A Journalistic Lynch Mob Goes After an Order of Nursing Nuns
Andrew Sullivan, Anti-Catholic Bias, Ireland, Journalistic Malpractice, Sisters of Bon Secours, Unwed Mothers
A former workhouse built in the 1840s, later the Mother/Baby Home in Tuam, County Galway, Ireland
At the beginning of this month, a story based upon nothing but old news and unsupported allegations originating from an amateur local historian with an axe to grind rapidly became international news.
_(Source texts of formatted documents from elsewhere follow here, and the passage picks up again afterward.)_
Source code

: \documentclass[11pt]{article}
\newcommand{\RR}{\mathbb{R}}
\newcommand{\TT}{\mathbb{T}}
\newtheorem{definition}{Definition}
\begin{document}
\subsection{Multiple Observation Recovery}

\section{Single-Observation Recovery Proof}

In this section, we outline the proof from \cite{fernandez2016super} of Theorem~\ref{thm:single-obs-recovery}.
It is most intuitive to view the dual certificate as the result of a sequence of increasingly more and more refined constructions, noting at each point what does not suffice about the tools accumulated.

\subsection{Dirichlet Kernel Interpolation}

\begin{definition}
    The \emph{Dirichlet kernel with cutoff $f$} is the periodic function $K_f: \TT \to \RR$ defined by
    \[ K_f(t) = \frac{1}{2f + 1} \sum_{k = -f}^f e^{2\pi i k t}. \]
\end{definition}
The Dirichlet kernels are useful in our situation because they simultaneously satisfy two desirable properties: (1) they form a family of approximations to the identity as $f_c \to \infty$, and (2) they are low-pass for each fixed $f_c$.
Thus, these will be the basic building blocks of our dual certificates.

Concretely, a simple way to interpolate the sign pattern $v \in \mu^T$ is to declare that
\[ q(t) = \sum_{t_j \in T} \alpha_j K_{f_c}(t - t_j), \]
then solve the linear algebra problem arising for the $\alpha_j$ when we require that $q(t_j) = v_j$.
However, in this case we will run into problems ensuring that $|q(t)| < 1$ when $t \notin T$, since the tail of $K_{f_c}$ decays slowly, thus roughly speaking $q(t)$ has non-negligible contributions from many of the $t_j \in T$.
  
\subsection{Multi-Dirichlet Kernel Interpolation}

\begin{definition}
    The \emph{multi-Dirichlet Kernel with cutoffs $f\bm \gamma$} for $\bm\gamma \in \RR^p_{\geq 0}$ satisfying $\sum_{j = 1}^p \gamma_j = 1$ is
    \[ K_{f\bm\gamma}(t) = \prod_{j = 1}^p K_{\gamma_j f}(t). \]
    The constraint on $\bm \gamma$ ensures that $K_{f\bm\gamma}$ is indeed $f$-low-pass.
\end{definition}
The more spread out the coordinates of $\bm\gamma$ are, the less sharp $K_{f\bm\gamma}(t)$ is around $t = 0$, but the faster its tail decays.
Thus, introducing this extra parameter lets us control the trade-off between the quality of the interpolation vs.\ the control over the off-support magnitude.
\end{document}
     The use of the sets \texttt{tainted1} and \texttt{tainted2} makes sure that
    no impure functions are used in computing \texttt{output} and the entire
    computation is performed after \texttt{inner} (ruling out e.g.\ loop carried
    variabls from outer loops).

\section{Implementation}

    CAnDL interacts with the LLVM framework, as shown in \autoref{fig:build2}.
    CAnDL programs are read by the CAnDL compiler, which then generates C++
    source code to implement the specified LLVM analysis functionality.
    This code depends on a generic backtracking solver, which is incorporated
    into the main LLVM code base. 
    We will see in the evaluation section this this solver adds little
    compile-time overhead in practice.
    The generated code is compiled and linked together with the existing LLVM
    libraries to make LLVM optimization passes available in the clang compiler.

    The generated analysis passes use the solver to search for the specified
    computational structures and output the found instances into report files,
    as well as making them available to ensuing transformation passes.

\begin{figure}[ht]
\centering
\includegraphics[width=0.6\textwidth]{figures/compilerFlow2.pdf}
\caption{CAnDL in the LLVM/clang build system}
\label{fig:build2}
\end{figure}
Left-wing bloggers like Andrew Sullivan leapt aboard, taking the story as good evidence of the Roman Catholic Church’s crimes against humanity via that church’s disapproval of (what it considers the mortal sin of) extra-marital sex.
The story is, of course, simply an echoing of the popular culture meme created by the 2002 film The Magdalene Sisters, which depicted unwed mothers as innocent victims grossly abused by a greedy and sadistic nun and sexually exploited by a priest at the asylum to which unmarried pregnant women were consigned by an unsympathetic Irish society in the bad old days before the 1960s Revolution.
A vast number of news stories tell us that close to 800 bodies of babies were discovered consigned to a “septic tank” and infer, on the basis of pure speculation, a few anecdotes, and a single war-time health inspection report that children were mistreated and starved into early deaths.
- What Was the Mother/Baby Home?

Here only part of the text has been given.